Os juízes tinham ordenado também a execução
de mulheres e crianças. Foram salvas pelas intervenções da Rainha Mariana
Vitória e de sua filha Maria Francisca, a futura Dona Maria I. As mulheres da
família Alorna e as filhas do duque de Aveiro foram condenadas a internamento
perpétuo em conventos.
Colher as vidas de grandes nobres do Reino
não chegou para contentar Sebastião José. Era preciso impressionar a fidalguia
e fazê-la temer o poder do rei. O palácio do duque de Aveiro em Lisboa foi
demolido. O terreno foi salgado. Tratava-se de um simbolismo: em chão salgado
nada voltava a vicejar.
Foi proibido citar o nome “Távora”. Os
brasões com as armas da família foram picados.
No conjunto, foram acusadas mais de quatro
centenas de pessoas. Umas tantas escaparam para o Brasil.
A crueldade das execuções e a importância
das vítimas tiveram ecos Europa fora. Até Voltaire criticou a violência dos
suplícios, no livro “Resumo do século de Luís XV”.
Devido à eficiência com que geriu a crise,
Sebastião José de Carvalho e Melo foi feito Conde de Oeiras ainda nesse ano.
Uma década mais tarde, seria agraciado com o título de Marquês de Pombal.
O jesuíta Gabriel Malagrida, confessor da
Marquesa de Távora, não foi esquecido, tendo sido enforcado e queimado a 21 de
setembro de 1761. As propriedades da Companhia de Jesus foram confiscadas e os
jesuítas expulsos do território português, tanto na Europa como no ultramar.
D. Maria I detestava o valido de seu pai.

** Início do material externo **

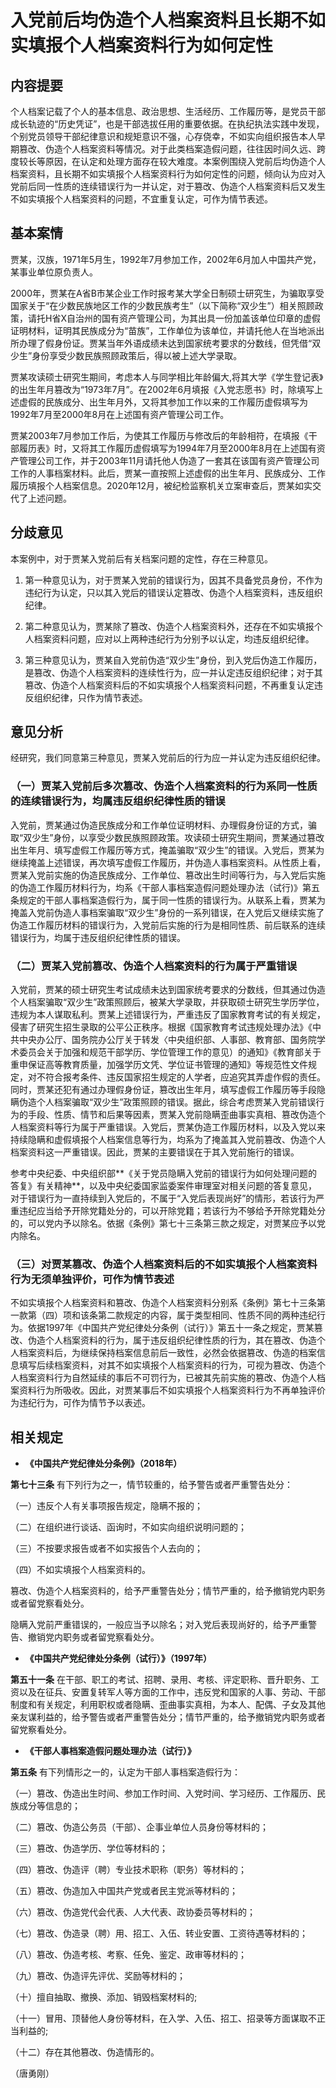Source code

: # 入党前后均伪造个人档案资料且长期不如实填报个人档案资料行为如何定性

## 内容提要

个人档案记载了个人的基本信息、政治思想、生活经历、工作履历等，是党员干部成长轨迹的“历史凭证”，也是干部选拔任用的重要依据。在执纪执法实践中发现，个别党员领导干部纪律意识和规矩意识不强，心存侥幸，不如实向组织报告本人早期篡改、伪造个人档案资料等情况。对于此类档案造假问题，往往因时间久远、跨度较长等原因，在认定和处理方面存在较大难度。本案例围绕入党前后均伪造个人档案资料，且长期不如实填报个人档案资料行为如何定性的问题，倾向认为应对入党前后同一性质的连续错误行为一并认定，对于篡改、伪造个人档案资料后又发生不如实填报个人档案资料的问题，不宜重复认定，可作为情节表述。

## 基本案情

贾某，汉族，1971年5月生，1992年7月参加工作，2002年6月加人中国共产党，某事业单位原负责人。

2000年，贾某在A省B市某企业工作时报考某大学全日制硕士研究生，为骗取享受国家关于“在少数民族地区工作的少数民族考生”（以下简称“双少生”）相关照顾政策，请托H省X自治州的国有资产管理公司，为其出具一份加盖该单位印章的虚假证明材料，证明其民族成分为“苗族”，工作单位为该单位，并请托他人在当地派出所办理了假身份证。贾某当年外语成绩未达到国家统考要求的分数线，但凭借“双少生”身份享受少数民族照顾政策后，得以被上述大学录取。

贾某攻读硕士研究生期间，考虑本人与同学相比年龄偏大,将其大学《学生登记表》的出生年月篡改为“1973年7月”。在2002年6月填报《入党志愿书》时，除填写上述虚假的民族成分、出生年月外，又将其参加工作以来的工作履历虚假填写为1992年7月至2000年8月在上述国有资产管理公司工作。

贾某2003年7月参加工作后，为使其工作履历与修改后的年龄相符，在填报《干部履历表》时，又将其工作履历虚假填写为1994年7月至2000年8月在上述国有资产管理公司工作，并于2003年11月请托他人伪造了一套其在该国有资产管理公司工作的人事档案材料。此后，贾某一直按照上述虚假的出生年月、民族成分、工作履历填报个人档案信息。2020年12月，被纪检监察机关立案审查后，贾某如实交代了上述问题。

## 分歧意见

本案例中，对于贾某入党前后有关档案问题的定性，存在三种意见。

1. 第一种意见认为，对于贾某入党前的错误行为，因其不具备党员身份，不作为违纪行为认定，只以其入党后的错误认定篡改、伪造个人档案资料，违反组织纪律。

2. 第二种意见认为，贾某除了篡改、伪造个人档案资料外，还存在不如实填报个人档案资料问题，应对以上两种违纪行为分别予以认定，均违反组织纪律。

3. 第三种意见认为，贾某自入党前伪造“双少生”身份，到入党后伪造工作履历，是篡改、伪造个人档案资料的连续性行为，应一并认定违反组织纪律；对于其篡改、伪造个人档案资料后的不如实填报个人档案资料问题，不再重复认定违反组织纪律，只作为情节表述。

## 意见分析

经研究，我们同意第三种意见，贾某入党前后的行为应一并认定为违反组织纪律。

### （一）贾某入党前后多次篡改、伪造个人档案资料的行为系同一性质的连续错误行为，均属违反组织纪律性质的错误

入党前，贾某通过伪造民族成分和工作单位证明材料、办理假身份证的方式，骗取“双少生”身份，以享受少数民族照顾政策。攻读硕士研究生期间，贾某通过篡改出生年月、填写虚假工作履历等方式，掩盖骗取“双少生”的错误。入党后，贾某为继续掩盖上述错误，再次填写虚假工作履历，并伪造人事档案资料。从性质上看，贾某入党前实施的伪造民族成分、工作单位、篡改出生时间等行为，与入党后实施的伪造工作履历材料行为，均系《干部人事档案造假问题处理办法（试行)》第五条规定的干部人事档案造假行为，属于同一性质的错误行为。从联系上看，贾某为掩盖入党前伪造人事档案骗取“双少生”身份的一系列错误，在入党后又继续实施了伪造工作履历材料的错误行为，入党前后实施的行为是相同性质、前后联系的连续错误行为，均属于违反组织纪律性质的错误。

### （二）贾某入党前篡改、伪造个人档案资料的行为属于严重错误

入党前，贾某的硕士研究生考试成绩未达到国家统考要求的分数线，但其通过伪造个人档案骗取“双少生”政策照顾后，被某大学录取，并获取硕士研究生学历学位，违规为本人谋取私利。贾某上述错误行为，严重违反了国家教育考试的有关规定，侵害了研究生招生录取的公平公正秩序。根据《国家教育考试违规处理办法》《中共中央办公厅、国务院办公厅关于转发〈中央组织部、人事部、教育部、国务院学术委员会关于加强和规范干部学历、学位管理工作的意见）的通知》《教育部关于重申保证高等教育质量，加强学历文凭、学位证书管理的通知》等规范性文件规定，对不符合报考条件、违反国家招生规定的人学者，应追究其弄虚作假的责任。同时，贾某还犯有通过办理假身份证，篡改出生年月，填写虚假工作履历等手段隐瞒伪造个人档案骗取“双少生”政策照顾的错误。据此，综合考虑贾某入党前错误行为的手段、性质、情节和后果等因素，贾某入党前隐瞒歪曲事实真相、篡改伪造个人档案资料等行为属于严重错误。入党后，贾某伪造工作履历材料，以及入党以来持续隐瞒和虚假填报个人档案信息等行为，均系为了掩盖其入党前篡改、伪造个人档案资料这一严重错误。因此，贾某的主要错误在于其入党前施行的错误。

参考中央纪委、中央组织部**《关于党员隐瞒入党前的错误行为如何处理问题的答复》有关精神**，以及中央纪委国家监委案件审理室对相关问题的答复意见，对于错误行为一直持续到入党后的，不属于“入党后表现尚好”的情形，若该行为严重违纪应当给予开除党籍处分的，可以开除党籍；若该行为不够给予开除党籍处分的，可以党内予以除名。依据《条例》第七十三条第三款之规定，对贾某应予以党内除名。

### （三）对贾某篡改、伪造个人档案资料后的不如实填报个人档案资料行为无须单独评价，可作为情节表述

不如实填报个人档案资料和篡改、伪造个人档案资料分别系《条例》第七十三条第一款第（四）项和该条第二款规定的内容，属于类型相同、性质不同的两种违纪行为。依据1997年《中国共产党纪律处分条例（试行）》第五十一条之规定，贾某篡改、伪造个人档案资料的行为，属于违反组织纪律性质的行为，其在篡改、伪造个人档案资料后，为继续保持档案信息前后一致性，必然会依据篡改、伪造的档案信息填写后续档案资料，对其不如实填报个人档案资料的行为，可视为篡改、伪造个人档案资料行为自然延续的事后不可罚行为，已被其先前实施的篡改、伪造个人档案资料行为所吸收。因此，对贾某事后不如实填报个人档案资料行为不再单独评价为违纪行为，可作为情节予以表述。

## 相关规定

* **《中国共产党纪律处分条例》（2018年）**

**第七十三条** 有下列行为之一，情节较重的，给予警告或者严重警告处分：

（一）违反个人有关事项报告规定，隐瞒不报的；

（二）在组织进行谈话、函询时，不如实向组织说明问题的；

（三）不按要求报告或者不如实报告个人去向的；

（四）不如实填报个人档案资料的。

篡改、伪造个人档案资料的，给予严重警告处分；情节严重的，给予撤销党内职务或者留党察看处分。

隐瞒入党前严重错误的，一般应当予以除名；对入党后表现尚好的，给予严重警告、撤销党内职务或者留党察看处分。

* **《中国共产党纪律处分条例（试行）》（1997年）**

**第五十一条** 在干部、职工的考试、招聘、录用、考核、评定职称、晋升职务、工资以及在征兵、安置复转军人等方面的工作中，违反党和国家的人事、劳动、干部制度和有关规定，利用职权或者隐瞒、歪曲事实真相，为本人、配偶、子女及其他亲友谋利益的，给予警告或者严重警告处分；情节严重的，给予撤销党内职务或者留党察看处分。

* **《干部人事档案造假问题处理办法（试行）》**

**第五条** 有下列情形之一的，认定为干部人事档案造假行为：

（一）篡改、伪造出生时间、参加工作时间、入党时间、学习经历、工作履历、民族成分等信息的；

（二）篡改、伪造公务员（干部）、企事业单位人员身份等材料的；

（三）篡改、伪造学历、学位等材料的；

（四）篡改、伪造评（聘）专业技术职称（职务）等材料的；

（五）篡改、伪造加入中国共产党或者民主党派等材料的；

（六）篡改、伪造党代会代表、人大代表、政协委员等材料的；

（七）篡改、伪造录（聘）用、招工、入伍、转业安置、工资待遇等材料的；

（八）篡改、伪造考核、考察、任免、鉴定、政审等材料的；

（九）篡改、伪造评先评优、奖励等材料的；

（十）擅自抽取、撤换、添加、销毁档案材料的;

（十一）冒用、顶替他人身份等材料，在入学、入伍、招工、招录等方面谋取不正当利益的;

（十二）存在其他篡改、伪造情形的。

（唐勇刚）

Quando subiu ao trono, afastou-o de todos os cargos públicos e expulsou-o da
capital. A presença do marquês de Pombal deixou de ser tolerada a menos de 20
milhas de Lisboa.
Após a queda de Pombal, o processo dos
Távoras foi revisto. Os marqueses de Távora, os seus filhos e o Conde de
Atouguia foram inocentados. O mesmo não aconteceu ao Duque de Aveiro, que
continuou a ser considerado culpado.
Será interessante passar em revista alguns
depoimentos.
O padre José da Costa, antigo vigário
corretor do convento de São Francisco de Paula e amigo de um dos magistrados
que intervieram no processo, José Pacheco Pereira, revelou que ele lhe
confidenciara que o medo que tinha ao Secretário de Estado o obrigara a assinar
a sentença sem conhecer o seu conteúdo.
Joaquim Jansen Muller, do conselho de Sua
Majestade e prelado da Santa Igreja Patriarcal, amigo íntimo do desembargador
José Simões Barbosa contou que o mesmo lhe dissera que diversos juízes
responsáveis pelo caso tinham assinado a sentença sem tomarem conhecimento dos
autos.
A “preta livre” Lourença da Cruz, criada da
duquesa de Aveiro, testemunhou que, na noite do atentado, o filho mais velho
dos marqueses de Távora, Luís Bernardo, permanecera em casa da família dos
patrões até depois da meia-noite, não podendo ter participado no atentado
contra o rei. É óbvio que tal o não impossibilitaria de ser o mandante da
tentativa de regicídio.
Foram muitos os rumores que circularam em
Lisboa por ocasião do atentado. Um dos mais curiosos responsabiliza a rainha,
que teria agido por ciúmes. Pretenderia matar a amante de seu marido, Teresa
Leonor, esposa de Luís Bernardo de Távora. Acreditaria que o alcoviteiro Pedro
Teixeira a iria conduzir nessa noite ao palácio para se
encontrar com D. José. Alegadamente, o marido ter-lhe-ia dito que ia reunir com
os secretários de Estado. A rainha não saberia que el-Rei seguia na carruagem.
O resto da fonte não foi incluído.